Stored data

──────────────────────────────

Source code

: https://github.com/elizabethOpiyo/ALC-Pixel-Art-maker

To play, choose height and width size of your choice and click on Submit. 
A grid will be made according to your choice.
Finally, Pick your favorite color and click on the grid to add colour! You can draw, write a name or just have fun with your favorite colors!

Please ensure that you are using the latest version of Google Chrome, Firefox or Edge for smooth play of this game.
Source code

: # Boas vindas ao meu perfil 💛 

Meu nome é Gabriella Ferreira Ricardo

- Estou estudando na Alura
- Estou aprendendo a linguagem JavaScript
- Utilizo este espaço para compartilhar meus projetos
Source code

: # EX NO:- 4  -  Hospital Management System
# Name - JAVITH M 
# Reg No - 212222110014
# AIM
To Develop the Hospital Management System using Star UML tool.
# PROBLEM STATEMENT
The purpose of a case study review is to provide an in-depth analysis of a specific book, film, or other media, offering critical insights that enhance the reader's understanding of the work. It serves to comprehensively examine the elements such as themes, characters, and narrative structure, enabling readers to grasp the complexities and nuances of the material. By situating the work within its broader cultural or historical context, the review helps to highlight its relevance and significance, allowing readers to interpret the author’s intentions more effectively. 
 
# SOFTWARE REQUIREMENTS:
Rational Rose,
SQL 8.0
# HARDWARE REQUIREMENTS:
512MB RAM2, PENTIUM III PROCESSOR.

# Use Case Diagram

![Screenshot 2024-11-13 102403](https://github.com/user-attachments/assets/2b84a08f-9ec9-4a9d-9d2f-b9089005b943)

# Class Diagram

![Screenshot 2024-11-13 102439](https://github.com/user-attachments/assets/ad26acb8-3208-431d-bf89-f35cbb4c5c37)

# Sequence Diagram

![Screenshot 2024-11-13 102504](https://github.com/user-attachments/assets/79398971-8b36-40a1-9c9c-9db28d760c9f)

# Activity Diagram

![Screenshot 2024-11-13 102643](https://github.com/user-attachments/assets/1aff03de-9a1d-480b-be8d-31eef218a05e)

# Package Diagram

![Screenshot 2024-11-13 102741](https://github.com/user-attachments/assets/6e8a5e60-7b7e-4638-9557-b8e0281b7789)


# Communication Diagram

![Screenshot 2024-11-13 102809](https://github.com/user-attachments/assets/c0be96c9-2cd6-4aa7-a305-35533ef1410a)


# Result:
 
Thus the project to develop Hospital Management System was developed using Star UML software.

──────────────────────────────

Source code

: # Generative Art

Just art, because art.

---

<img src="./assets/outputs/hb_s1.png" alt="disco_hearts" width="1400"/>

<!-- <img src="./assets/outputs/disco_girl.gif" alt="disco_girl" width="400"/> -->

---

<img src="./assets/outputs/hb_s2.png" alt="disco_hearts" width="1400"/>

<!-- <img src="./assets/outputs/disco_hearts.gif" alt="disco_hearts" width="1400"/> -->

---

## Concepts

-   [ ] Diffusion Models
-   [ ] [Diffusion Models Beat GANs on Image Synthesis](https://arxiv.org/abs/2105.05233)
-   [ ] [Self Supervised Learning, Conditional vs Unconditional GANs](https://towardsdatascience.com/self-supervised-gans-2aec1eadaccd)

──────────────────────────────

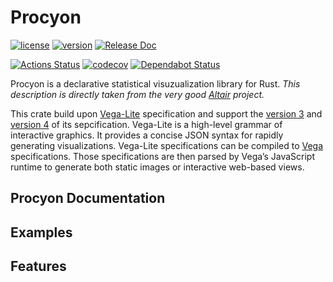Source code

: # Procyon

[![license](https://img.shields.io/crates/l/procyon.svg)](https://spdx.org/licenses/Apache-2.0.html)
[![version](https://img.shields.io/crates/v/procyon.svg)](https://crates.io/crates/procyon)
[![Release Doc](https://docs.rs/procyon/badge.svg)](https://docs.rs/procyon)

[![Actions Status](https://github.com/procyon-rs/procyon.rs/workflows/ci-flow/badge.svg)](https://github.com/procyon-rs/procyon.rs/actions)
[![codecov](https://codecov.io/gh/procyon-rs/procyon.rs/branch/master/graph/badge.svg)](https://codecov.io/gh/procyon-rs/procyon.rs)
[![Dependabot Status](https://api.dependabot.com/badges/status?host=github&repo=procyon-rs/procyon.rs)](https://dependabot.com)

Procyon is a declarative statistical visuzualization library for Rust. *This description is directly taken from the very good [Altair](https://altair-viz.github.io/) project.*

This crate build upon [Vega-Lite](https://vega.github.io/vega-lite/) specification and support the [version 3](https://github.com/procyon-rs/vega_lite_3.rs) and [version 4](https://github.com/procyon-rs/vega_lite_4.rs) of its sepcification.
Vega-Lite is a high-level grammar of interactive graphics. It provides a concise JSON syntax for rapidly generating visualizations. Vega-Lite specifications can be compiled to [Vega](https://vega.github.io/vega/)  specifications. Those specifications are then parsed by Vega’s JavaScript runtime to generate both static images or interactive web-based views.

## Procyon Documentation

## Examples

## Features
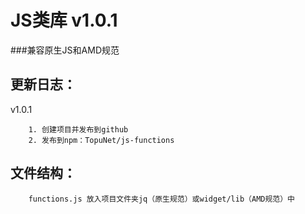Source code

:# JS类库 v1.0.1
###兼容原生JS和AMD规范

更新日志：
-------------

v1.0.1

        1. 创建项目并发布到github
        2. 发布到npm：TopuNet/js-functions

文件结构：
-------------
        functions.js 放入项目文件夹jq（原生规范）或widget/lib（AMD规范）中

──────────────────────────────

Instructions to follow: Search the data above for the string "REQUIREMENTS" and return every line that has it.

Task response:
# SOFTWARE REQUIREMENTS:
# HARDWARE REQUIREMENTS:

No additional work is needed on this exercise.